Ready For Death emit the kind of eruption that moves planets. Following their 2022 no-nonsense self-titled debut, the band reaches new levels on Pay With Your Face – a raging representation of punk, thrash, metal and hardcore that calcifies into a black hell-storm indicative of these times.
Sparking the same senses as High On Fire at their peak, Ready For Death don’t guide you into their world: they hurl you into it headfirst. The burning thrash-punk of Spacebreeders, Cannibal Cops and Doomsday Everyday – a three-pronged assault of Thomas’ crushing chords and ray gun riff-a-rolla smashing into Cimarusti’s and Brewer’s lightning-speed rhythm section, evoking the tension of a panic attack.

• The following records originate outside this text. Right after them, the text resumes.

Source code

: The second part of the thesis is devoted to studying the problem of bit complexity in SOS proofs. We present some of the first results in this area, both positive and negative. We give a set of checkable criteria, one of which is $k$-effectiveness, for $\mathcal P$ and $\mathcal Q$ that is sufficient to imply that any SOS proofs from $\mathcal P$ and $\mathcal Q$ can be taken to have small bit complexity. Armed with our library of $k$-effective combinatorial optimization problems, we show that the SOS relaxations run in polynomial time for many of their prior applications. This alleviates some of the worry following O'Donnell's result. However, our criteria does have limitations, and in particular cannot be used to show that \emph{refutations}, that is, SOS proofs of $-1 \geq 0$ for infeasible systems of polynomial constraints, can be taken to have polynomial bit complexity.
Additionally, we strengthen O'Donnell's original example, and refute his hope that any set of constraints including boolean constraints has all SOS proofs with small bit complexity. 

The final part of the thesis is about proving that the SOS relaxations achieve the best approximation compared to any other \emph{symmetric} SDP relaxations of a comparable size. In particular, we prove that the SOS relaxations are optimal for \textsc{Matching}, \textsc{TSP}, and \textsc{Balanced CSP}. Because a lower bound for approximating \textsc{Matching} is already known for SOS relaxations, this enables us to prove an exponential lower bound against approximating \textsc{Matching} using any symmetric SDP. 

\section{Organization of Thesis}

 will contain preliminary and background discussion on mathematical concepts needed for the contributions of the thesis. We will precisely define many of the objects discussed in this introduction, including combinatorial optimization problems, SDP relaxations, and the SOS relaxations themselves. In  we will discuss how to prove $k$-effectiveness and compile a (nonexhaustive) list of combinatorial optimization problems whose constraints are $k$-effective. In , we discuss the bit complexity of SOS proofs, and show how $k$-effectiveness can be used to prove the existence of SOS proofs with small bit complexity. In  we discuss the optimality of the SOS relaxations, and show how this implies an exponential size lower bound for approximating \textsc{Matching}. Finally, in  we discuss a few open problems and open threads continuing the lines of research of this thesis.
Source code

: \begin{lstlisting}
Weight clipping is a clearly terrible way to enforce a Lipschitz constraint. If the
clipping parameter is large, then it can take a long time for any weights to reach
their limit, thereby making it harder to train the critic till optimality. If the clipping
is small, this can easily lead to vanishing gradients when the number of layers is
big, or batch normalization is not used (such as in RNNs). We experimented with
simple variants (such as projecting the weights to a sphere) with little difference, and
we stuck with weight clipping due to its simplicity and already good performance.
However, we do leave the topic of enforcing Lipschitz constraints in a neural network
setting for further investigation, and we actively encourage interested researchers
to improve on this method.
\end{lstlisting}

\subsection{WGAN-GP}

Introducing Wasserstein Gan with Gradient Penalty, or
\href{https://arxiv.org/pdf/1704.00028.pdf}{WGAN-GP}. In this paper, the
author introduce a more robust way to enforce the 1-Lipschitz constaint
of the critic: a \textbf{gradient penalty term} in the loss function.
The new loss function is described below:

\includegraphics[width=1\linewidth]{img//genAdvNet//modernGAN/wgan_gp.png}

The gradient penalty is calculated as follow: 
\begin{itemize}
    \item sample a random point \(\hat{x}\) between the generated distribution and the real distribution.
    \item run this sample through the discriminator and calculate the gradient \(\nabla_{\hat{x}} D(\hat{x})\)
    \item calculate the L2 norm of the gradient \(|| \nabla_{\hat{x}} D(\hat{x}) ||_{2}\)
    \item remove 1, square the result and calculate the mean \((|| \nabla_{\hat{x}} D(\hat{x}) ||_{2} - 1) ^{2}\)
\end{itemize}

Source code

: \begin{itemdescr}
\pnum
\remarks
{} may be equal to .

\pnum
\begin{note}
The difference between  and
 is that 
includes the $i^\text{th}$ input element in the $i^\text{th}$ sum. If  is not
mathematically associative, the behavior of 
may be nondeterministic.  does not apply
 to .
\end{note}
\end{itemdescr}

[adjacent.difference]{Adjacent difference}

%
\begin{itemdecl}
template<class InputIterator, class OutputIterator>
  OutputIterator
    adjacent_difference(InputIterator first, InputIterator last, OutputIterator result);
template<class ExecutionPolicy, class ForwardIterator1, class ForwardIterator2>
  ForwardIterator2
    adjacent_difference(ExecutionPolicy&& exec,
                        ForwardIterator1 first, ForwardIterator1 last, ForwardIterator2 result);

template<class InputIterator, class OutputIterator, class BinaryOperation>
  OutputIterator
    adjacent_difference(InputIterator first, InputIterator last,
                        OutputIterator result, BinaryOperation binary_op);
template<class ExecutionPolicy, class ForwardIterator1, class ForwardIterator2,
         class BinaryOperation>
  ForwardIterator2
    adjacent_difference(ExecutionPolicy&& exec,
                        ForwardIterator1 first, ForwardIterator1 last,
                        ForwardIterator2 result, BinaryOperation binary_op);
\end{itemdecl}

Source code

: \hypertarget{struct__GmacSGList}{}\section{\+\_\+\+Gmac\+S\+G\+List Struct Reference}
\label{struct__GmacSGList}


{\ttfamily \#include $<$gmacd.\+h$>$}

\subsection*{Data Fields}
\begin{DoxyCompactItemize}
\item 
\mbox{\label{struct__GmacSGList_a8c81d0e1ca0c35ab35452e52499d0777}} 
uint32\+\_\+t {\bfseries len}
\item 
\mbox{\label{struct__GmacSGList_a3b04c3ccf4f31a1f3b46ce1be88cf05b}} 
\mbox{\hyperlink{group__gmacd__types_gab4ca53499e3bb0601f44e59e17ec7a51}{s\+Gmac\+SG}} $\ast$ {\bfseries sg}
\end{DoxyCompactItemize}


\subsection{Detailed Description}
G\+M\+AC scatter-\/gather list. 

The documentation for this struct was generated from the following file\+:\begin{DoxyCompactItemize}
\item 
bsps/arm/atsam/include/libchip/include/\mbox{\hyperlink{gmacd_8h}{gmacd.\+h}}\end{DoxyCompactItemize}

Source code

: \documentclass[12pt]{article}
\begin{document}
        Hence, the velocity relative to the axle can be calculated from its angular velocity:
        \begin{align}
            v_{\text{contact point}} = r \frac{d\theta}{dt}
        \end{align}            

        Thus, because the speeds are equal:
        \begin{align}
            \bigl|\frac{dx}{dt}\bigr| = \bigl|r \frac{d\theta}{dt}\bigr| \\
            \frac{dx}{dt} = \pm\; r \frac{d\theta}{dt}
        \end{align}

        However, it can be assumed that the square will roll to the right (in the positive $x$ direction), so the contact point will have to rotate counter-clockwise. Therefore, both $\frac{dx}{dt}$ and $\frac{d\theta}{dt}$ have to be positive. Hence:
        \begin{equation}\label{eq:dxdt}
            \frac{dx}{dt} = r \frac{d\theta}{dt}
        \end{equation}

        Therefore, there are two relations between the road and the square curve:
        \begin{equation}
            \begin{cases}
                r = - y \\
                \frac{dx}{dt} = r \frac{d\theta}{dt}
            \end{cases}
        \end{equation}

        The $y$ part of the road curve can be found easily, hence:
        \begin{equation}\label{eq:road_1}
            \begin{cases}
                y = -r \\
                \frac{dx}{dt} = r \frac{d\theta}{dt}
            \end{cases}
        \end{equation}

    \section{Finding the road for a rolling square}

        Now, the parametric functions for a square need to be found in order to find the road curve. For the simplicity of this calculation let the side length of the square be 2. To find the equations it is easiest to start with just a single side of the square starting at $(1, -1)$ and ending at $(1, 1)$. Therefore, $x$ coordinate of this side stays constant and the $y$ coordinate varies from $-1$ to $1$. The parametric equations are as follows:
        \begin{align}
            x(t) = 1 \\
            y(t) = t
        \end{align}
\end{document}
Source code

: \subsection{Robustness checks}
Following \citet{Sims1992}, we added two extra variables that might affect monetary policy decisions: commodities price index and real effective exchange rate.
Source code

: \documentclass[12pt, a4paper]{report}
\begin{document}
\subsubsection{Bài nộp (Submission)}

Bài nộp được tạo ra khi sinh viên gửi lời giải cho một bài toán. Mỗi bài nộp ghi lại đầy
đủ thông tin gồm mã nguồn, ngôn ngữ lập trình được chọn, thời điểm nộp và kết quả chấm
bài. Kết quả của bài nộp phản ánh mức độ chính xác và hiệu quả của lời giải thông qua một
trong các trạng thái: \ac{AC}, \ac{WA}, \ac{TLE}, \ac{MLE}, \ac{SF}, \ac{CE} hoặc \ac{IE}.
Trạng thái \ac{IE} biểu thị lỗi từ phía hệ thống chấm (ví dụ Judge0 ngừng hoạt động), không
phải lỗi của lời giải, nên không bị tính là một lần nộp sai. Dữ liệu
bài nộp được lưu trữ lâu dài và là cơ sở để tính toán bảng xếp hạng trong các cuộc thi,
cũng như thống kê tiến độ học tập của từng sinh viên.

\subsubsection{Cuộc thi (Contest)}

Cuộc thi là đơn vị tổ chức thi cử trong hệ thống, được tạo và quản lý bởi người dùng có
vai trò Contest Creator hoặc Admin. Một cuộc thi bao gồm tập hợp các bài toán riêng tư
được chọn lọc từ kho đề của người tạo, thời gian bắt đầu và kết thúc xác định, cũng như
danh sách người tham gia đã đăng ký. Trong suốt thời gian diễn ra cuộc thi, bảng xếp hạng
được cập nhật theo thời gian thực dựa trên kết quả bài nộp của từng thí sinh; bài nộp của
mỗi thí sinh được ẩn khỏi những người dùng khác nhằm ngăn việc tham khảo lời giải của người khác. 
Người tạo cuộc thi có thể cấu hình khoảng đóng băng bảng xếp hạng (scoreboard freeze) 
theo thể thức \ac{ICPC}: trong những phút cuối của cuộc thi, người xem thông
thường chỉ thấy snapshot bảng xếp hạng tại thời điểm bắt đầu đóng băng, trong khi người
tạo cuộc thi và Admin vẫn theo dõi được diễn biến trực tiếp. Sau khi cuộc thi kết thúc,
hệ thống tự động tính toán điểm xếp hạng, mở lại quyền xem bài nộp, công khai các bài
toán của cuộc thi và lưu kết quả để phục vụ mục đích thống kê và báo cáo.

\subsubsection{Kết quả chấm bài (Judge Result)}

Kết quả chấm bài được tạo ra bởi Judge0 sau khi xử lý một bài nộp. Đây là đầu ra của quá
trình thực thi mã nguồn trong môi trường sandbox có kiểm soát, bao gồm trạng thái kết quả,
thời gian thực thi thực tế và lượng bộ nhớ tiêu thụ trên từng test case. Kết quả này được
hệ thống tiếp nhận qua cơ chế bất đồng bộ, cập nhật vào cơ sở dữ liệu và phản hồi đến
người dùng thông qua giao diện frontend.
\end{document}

Elsewhere, the dystopian horror of God Send the Asteroid should have been titled God Sent the Asteroid, because that’s exactly what it sounds like. Alongside the title track, it sees White coming into his own; his primal screams, likened to being chased down by a pack of pit bulls.
All bile and rancour, with each passing track, it becomes evident just how much the singer’s performance is one of the best captured on tape this year. Transcending Thomas’ steamrolling riffs on the malice-hearted Digital Witch and the marauding Lawbreaker and Utopia of War, White’s vocal range orbits from the belly of hardcore to the rugged frontiers of metal.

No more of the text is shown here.